An upcoming Microsoft 365 business software subscription price hike announced this week promises to boost business by up to $ 5 billion annually, an analyst predicts.
Microsoft plans to increase the price of its business software subscriptions, including the Office 365 core suite, starting March 1, 2022. The company calls it “the first major pricing update” since Office 365 launched in 2011 and is switching from traditional licenses to subscription pricing.
The prize hike “was a wise strategic poker move that could give Redmond another additional $ 5 billion tailwind in 2022, which gives more confidence that the numbers could continue to move higher with a view to the future,” wrote Daniel Ives, an analyst at Wedbush, in a Friday morning note to customers.
In context, Microsoft’s revenue for the recently closed fiscal year 2021 ended June 30th was $ 168.1 billion, up 18% year over year.
Ives wrote that Wedbush’s recent reviews of Microsoft customers indicate that the “Azure cloud growth story is taking the next growth spurt,” contrary to Wall Street’s belief that the return to the office after the pandemic is the growth of the cloud – would curb revenue.
Based on these two developments, Wedbush raised its 12-month stock price target for Microsoft to $ 350 per share, from $ 325 per share previously.

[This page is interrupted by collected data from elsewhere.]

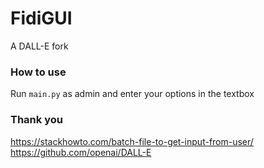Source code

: # FidiGUI
A DALL-E fork<br>
### How to use
Run `main.py` as admin and enter your options in the textbox
### Thank you
https://stackhowto.com/batch-file-to-get-input-from-user/<br>
https://github.com/openai/DALL-E<br>
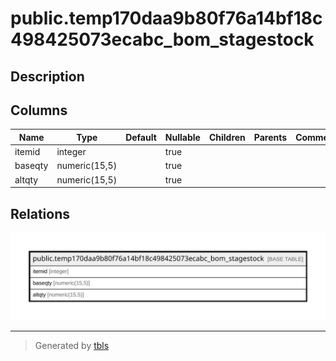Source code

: # public.temp170daa9b80f76a14bf18c498425073ecabc_bom_stagestock

## Description

## Columns

| Name | Type | Default | Nullable | Children | Parents | Comment |
| ---- | ---- | ------- | -------- | -------- | ------- | ------- |
| itemid | integer |  | true |  |  |  |
| baseqty | numeric(15,5) |  | true |  |  |  |
| altqty | numeric(15,5) |  | true |  |  |  |

## Relations

![er](public.temp170daa9b80f76a14bf18c498425073ecabc_bom_stagestock.svg)

---

> Generated by [tbls](https://github.com/k1LoW/tbls)
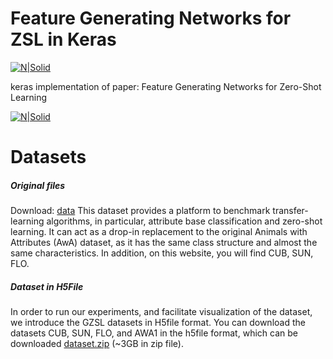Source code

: # Feature Generating Networks for ZSL in Keras

[![N|Solid](http://s6.picofile.com/file/8391972092/z.png)](https://ramazi.ir)

keras implementation of paper: Feature Generating Networks for Zero-Shot Learning

[![N|Solid](http://s11.picofile.com/file/8392821950/picture.png)](https://ramazi.ir)

# Datasets
##### Original files
   [data]: <https://cvml.ist.ac.at/AwA2>
Download: [data]
This dataset provides a platform to benchmark transfer-learning algorithms, in particular, attribute base classification and zero-shot learning. It can act as a drop-in replacement to the original Animals with Attributes (AwA) dataset, as it has the same class structure and almost the same characteristics. In addition, on this website, you will find CUB, SUN, FLO.

##### Dataset in H5File
   [dataset.zip]: <https://drive.google.com/open?id=1cJ-Hl5F9LOn4l-53vhu3-zfv0in2ahYI>
In order to run our experiments, and facilitate visualization of the dataset, we introduce the GZSL datasets in H5file format. You can download the datasets CUB, SUN, FLO, and AWA1 in the h5file format, which can be downloaded [dataset.zip] (~3GB in zip file).

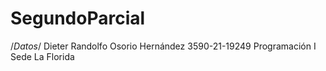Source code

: # SegundoParcial
/*Datos*/
Dieter Randolfo Osorio Hernández
3590-21-19249
Programación I
Sede La Florida
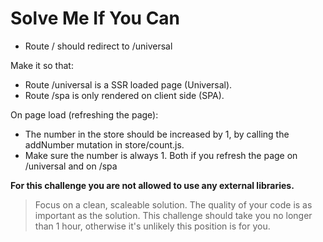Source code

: # Solve Me If You Can

* Route / should redirect to /universal

Make it so that:
* Route /universal is a SSR loaded page (Universal).
* Route /spa is only rendered on client side (SPA).

On page load (refreshing the page):
* The number in the store should be increased by 1, by calling the addNumber mutation in store/count.js.
* Make sure the number is always 1. Both if you refresh the page on /universal and on /spa

**For this challenge you are not allowed to use any external libraries.**

> Focus on a clean, scaleable solution. The quality of your code is as important as the solution.
> This challenge should take you no longer than 1 hour, otherwise it's unlikely this position is for you.
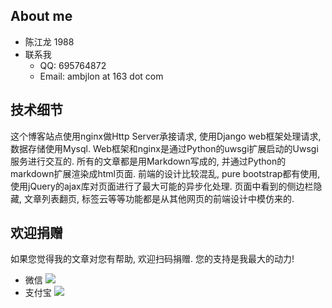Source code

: ## About me
+ 陈江龙 1988
+ 联系我
  - QQ: 695764872
  - Email: ambjlon at 163 dot com
## 技术细节
这个博客站点使用nginx做Http Server承接请求, 使用Django web框架处理请求, 数据存储使用Mysql. Web框架和nginx是通过Python的uwsgi扩展启动的Uwsgi服务进行交互的.
所有的文章都是用Markdown写成的, 并通过Python的markdown扩展渲染成html页面.
前端的设计比较混乱, pure bootstrap都有使用, 使用jQuery的ajax库对页面进行了最大可能的异步化处理. 页面中看到的侧边栏隐藏, 文章列表翻页, 标签云等等功能都是从其他网页的前端设计中模仿来的.
## 欢迎捐赠
如果您觉得我的文章对您有帮助, 欢迎扫码捐赠. 您的支持是我最大的动力!

+ 微信
  ![](/static/blog_pic/weixin_donation.jpeg)  
+ 支付宝
  ![](/static/blog_pic/alipay_donation.png)

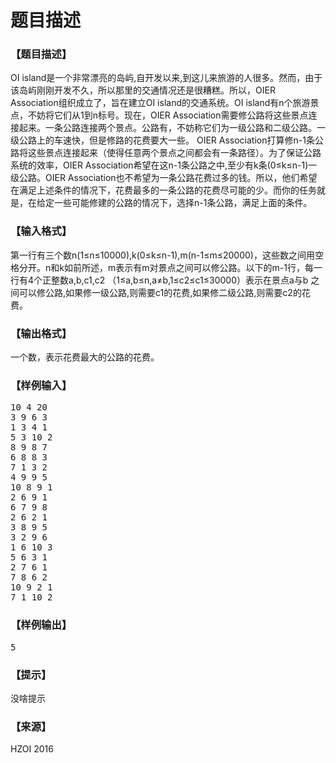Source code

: # 题目描述


<h3>
【题目描述】
</h3>
<p>
OI island是一个非常漂亮的岛屿,自开发以来,到这儿来旅游的人很多。然而，由于该岛屿刚刚开发不久，所以那里的交通情况还是很糟糕。所以，OIER Association组织成立了，旨在建立OI island的交通系统。OI island有n个旅游景点，不妨将它们从1到n标号。现在，OIER Association需要修公路将这些景点连接起来。一条公路连接两个景点。公路有，不妨称它们为一级公路和二级公路。一级公路上的车速快，但是修路的花费要大一些。 OIER Association打算修n-1条公路将这些景点连接起来（使得任意两个景点之间都会有一条路径）。为了保证公路系统的效率，OIER Association希望在这n-1条公路之中,至少有k条(0≤k≤n-1)一级公路。OIER Association也不希望为一条公路花费过多的钱。所以，他们希望在满足上述条件的情况下，花费最多的一条公路的花费尽可能的少。而你的任务就是，在给定一些可能修建的公路的情况下，选择n-1条公路，满足上面的条件。
</p>
<h3>
【输入格式】
</h3>
<p>
第一行有三个数n(1≤n≤10000),k(0≤k≤n-1),m(n-1≤m≤20000)，这些数之间用空格分开。n和k如前所述，m表示有m对景点之间可以修公路。以下的m-1行，每一行有4个正整数a,b,c1,c2 （1≤a,b≤n,a≠b,1≤c2≤c1≤30000）表示在景点a与b 之间可以修公路,如果修一级公路,则需要c1的花费,如果修二级公路,则需要c2的花费。
</p>
<h3>
【输出格式】
</h3>
<p>
一个数，表示花费最大的公路的花费。
</p>
<h3>
【样例输入】
</h3>
<pre>10 4 20
3 9 6 3
1 3 4 1
5 3 10 2
8 9 8 7
6 8 8 3
7 1 3 2
4 9 9 5
10 8 9 1
2 6 9 1
6 7 9 8
2 6 2 1
3 8 9 5
3 2 9 6
1 6 10 3
5 6 3 1
2 7 6 1
7 8 6 2
10 9 2 1
7 1 10 2
</pre>
<h3>
【样例输出】
</h3>
<pre>5</pre>
<h3>
【提示】
</h3>
<p>
没啥提示
</p>
<h3>
【来源】
</h3>
<p>
HZOI 2016
</p>
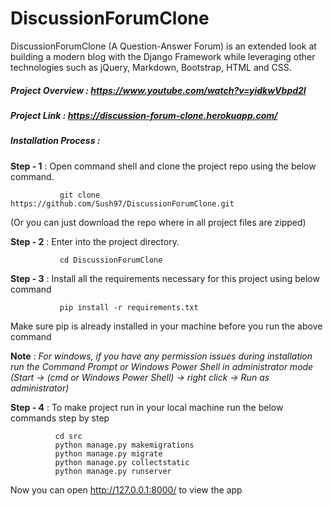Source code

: 

# DiscussionForumClone

DiscussionForumClone (A Question-Answer Forum) is an extended look at building a modern blog with the Django Framework while leveraging other technologies such as jQuery, Markdown, Bootstrap, HTML and CSS.

##### Project Overview : https://www.youtube.com/watch?v=yidkwVbpd2I
                          
##### Project Link : https://discussion-forum-clone.herokuapp.com/


##### Installation Process : 
**Step - 1** : Open command shell and clone the project repo using the below command.     
                 
               git clone https://github.com/Sush97/DiscussionForumClone.git
   (Or you can just download the repo where in all project files are zipped)
                
**Step - 2** : Enter into the project directory.
                
               cd DiscussionForumClone
                 
**Step - 3** : Install all the requirements necessary for this project using below command
                  
               pip install -r requirements.txt 
               
   Make sure pip is already installed in your machine before you run the above command
                  
   **Note** : _For windows, if you have any permission issues during installation run the Command Prompt or Windows Power Shell in administrator mode (Start -> (cmd or Windows Power Shell) -> right click -> Run as administrator)_
                 
                 
**Step - 4** : To make project run in your local machine run the below commands step by step
              
              cd src
              python manage.py makemigrations
              python manage.py migrate
              python manage.py collectstatic
              python manage.py runserver
              
   Now you can open http://127.0.0.1:8000/ to view the app 
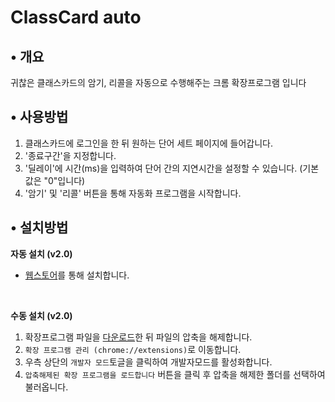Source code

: # ClassCard auto

## • 개요
귀찮은 클래스카드의 암기, 리콜을 자동으로 수행해주는 크롬 확장프로그램 입니다

## • 사용방법  
1. 클래스카드에 로그인을 한 뒤 원하는 단어 세트 페이지에 들어갑니다.
2. '종료구간'을 지정합니다.
3. '딜레이'에 시간(ms)을 입력하여 단어 간의 지연시간을 설정할 수 있습니다. (기본값은 "0"입니다)
4. '암기' 및 '리콜' 버튼을 통해 자동화 프로그램을 시작합니다.

## • 설치방법
  
**자동 설치 (v2.0)**
- [웹스토어](https://chromewebstore.google.com/detail/classcard-auto/ddhailnbodajnflekpkmkpglocmendfp)를 통해 설치합니다.

<br>

**수동 설치 (v2.0)**

1. 확장프로그램 파일을 [다운로드](https://github.com/milch4089/Classcard-auto-clear/releases/download/v2.0/Classcard-auto-clear.zip)한 뒤 파일의 압축을 해제합니다.
2. `확장 프로그램 관리 (chrome://extensions)`로 이동합니다.
3. 우측 상단의 `개발자 모드`토글을 클릭하여 개발자모드를 활성화합니다.
4. `압축해제된 확장 프로그램을 로드합니다` 버튼을 클릭 후 압축을 해제한 폴더를 선택하여 불러옵니다.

Microsoft’s price increase “reflects the value we have provided our customers over the past 10 years,” wrote Jared Spataro, corporate vice president for Microsoft 365, in a post this week.
This is how the price increases are distributed.
- Microsoft 365 Business Basic (from $ 5 to $ 6 per user)
- Microsoft 365 Business Premium (from $ 20 to $ 22)
- Office 365 E1 (from $ 8 to $ 10)
- Office 365 E3 ($ 20 to $ 23)
- Office 365 E5 (from $ 35 to $ 38)
- Microsoft 365 E3 (from $ 32 to $ 36)
Microsoft stock closed at 304.35 on Friday, up 3.7% for the week.